I don’t want to read too much into Hillary Clinton’s appearance on Saturday Night Live, except, of course, I’ve been encouraged to read things into it. So I can’t ignore how, in this past weekend, Hillary Clinton wasn’t entrusted to play herself.
On the heels of her lowest approval ratings in decades, and—in her words—the “drip, drip, drip” of unofficial State Department emails, the SNL visit appeared to be part of the “new efforts to bring spontaneity to a candidacy that sometimes seems wooden and overly cautious.” Because nothing highlights a candidate’s spontaneity and sense of humor like appearing on stage next to professional improv comics.
Indeed, since most non-actors can’t appear natural on stage, 99 percent of SNL sketches starring political figures contort themselves around politicians’ inability to actually act. Especially if they’re starting in cameos and not doing a weeklong improv immersion, pols appear on SNL mainly to highlight the differences between themselves and their caricature. That’s what Hillary did her first time through, after all. (See also, George H.W. Bush, Sarah Palin, John McCain, Bob Dole, and Janet Reno.)
When Barack Obama stopped by in 2007, his lack of pretense gave the spot a meta punchline that doesn’t even need hindsight to be a damning commentary on Hillary’s current project. Set at a Clinton family costume party, the guest in an Obama mask pulled it off to reveal himself to be… Obama. “I enjoy being myself,” he says. “I’m not going to change who I am just because it’s Halloween.”
As for the character Clinton played: the apparently hallucinatory bartender “Val”? Well, Hillary wouldn’t be the first person to plumb a boozy imagination rather than fact for insight into her problems; Clinton fan fiction auteur Ed Klein’s sources seem to come from the bottom of a glass as well. (They even speak with the stiffness of people trying desperately not too seem drunk.)

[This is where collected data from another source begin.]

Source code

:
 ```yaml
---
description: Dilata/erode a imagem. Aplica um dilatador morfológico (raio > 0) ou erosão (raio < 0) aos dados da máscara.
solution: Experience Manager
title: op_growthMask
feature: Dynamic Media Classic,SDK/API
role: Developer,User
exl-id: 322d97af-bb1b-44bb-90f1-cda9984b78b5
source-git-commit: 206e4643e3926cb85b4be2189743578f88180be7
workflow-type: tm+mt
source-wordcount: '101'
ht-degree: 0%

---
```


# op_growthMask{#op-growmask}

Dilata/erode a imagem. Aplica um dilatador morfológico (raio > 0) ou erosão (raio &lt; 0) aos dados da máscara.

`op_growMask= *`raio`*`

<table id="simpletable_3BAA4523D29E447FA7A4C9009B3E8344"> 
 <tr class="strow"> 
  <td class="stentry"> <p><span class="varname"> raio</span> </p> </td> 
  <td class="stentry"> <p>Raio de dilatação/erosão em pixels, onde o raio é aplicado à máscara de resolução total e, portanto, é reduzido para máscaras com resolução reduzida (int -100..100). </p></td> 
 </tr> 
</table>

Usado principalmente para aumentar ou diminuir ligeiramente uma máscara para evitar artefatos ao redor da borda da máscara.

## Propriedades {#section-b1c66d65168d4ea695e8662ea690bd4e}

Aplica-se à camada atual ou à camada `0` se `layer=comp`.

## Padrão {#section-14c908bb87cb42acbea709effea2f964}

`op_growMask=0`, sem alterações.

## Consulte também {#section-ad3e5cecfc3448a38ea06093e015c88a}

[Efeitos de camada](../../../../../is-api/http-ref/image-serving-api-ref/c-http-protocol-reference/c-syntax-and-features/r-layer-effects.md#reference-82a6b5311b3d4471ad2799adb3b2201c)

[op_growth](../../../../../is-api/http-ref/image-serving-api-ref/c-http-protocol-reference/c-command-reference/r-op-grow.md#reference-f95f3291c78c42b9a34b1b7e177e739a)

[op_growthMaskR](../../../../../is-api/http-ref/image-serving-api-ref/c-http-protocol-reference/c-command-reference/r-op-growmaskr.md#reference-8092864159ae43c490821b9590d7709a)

Of course, SNL didn’t mean to imply that Clinton’s only friends are either paid staffers, family members, or invisible. (Which, by the way, would make her just about as popular as any member of Congress.) Rather, the whole project reeked of the same forced jolliness that brought us recent footage of Hillary’s rictus grin during the “Nae Nae.” But if we elected presidents by the humiliations they were willing to go through to get the office, Hillary would already be finishing her second term.
The most troublesome thing about the conceit that Hillary needs humanizing is that it suggests competence isn’t human, that there’s something off-putting about not caring very much what other people think of you. Those are Hillary’s core strengths, when she chooses to exhibit them. They are the biting-on-tin-foil truths that made “Texts from Hillary” hit home.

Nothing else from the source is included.